------ Extracted information

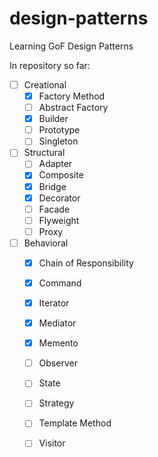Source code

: # design-patterns
Learning GoF Design Patterns

In repository so far:
- [ ] Creational
  - [x] Factory Method
  - [ ] Abstract Factory
  - [x] Builder
  - [ ] Prototype
  - [ ] Singleton
- [ ] Structural
  - [ ] Adapter
  - [x] Composite
  - [x] Bridge
  - [x] Decorator
  - [ ] Facade
  - [ ] Flyweight
  - [ ] Proxy
- [ ] Behavioral
  - [x] Chain of Responsibility
  - [x] Command
  - [x] Iterator
  - [x] Mediator
  - [x] Memento
  - [ ] Observer
  - [ ] State
  - [ ] Strategy
  - [ ] Template Method
  - [ ] Visitor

------------

*Required work*. Give back each entry verbatim but drop its pictures.

*Solution to the exercise*.
Source code

: # design-patterns
Learning GoF Design Patterns

In repository so far:
- [ ] Creational
  - [x] Factory Method
  - [ ] Abstract Factory
  - [x] Builder
  - [ ] Prototype
  - [ ] Singleton
- [ ] Structural
  - [ ] Adapter
  - [x] Composite
  - [x] Bridge
  - [x] Decorator
  - [ ] Facade
  - [ ] Flyweight
  - [ ] Proxy
- [ ] Behavioral
  - [x] Chain of Responsibility
  - [x] Command
  - [x] Iterator
  - [x] Mediator
  - [x] Memento
  - [ ] Observer
  - [ ] State
  - [ ] Strategy
  - [ ] Template Method
  - [ ] Visitor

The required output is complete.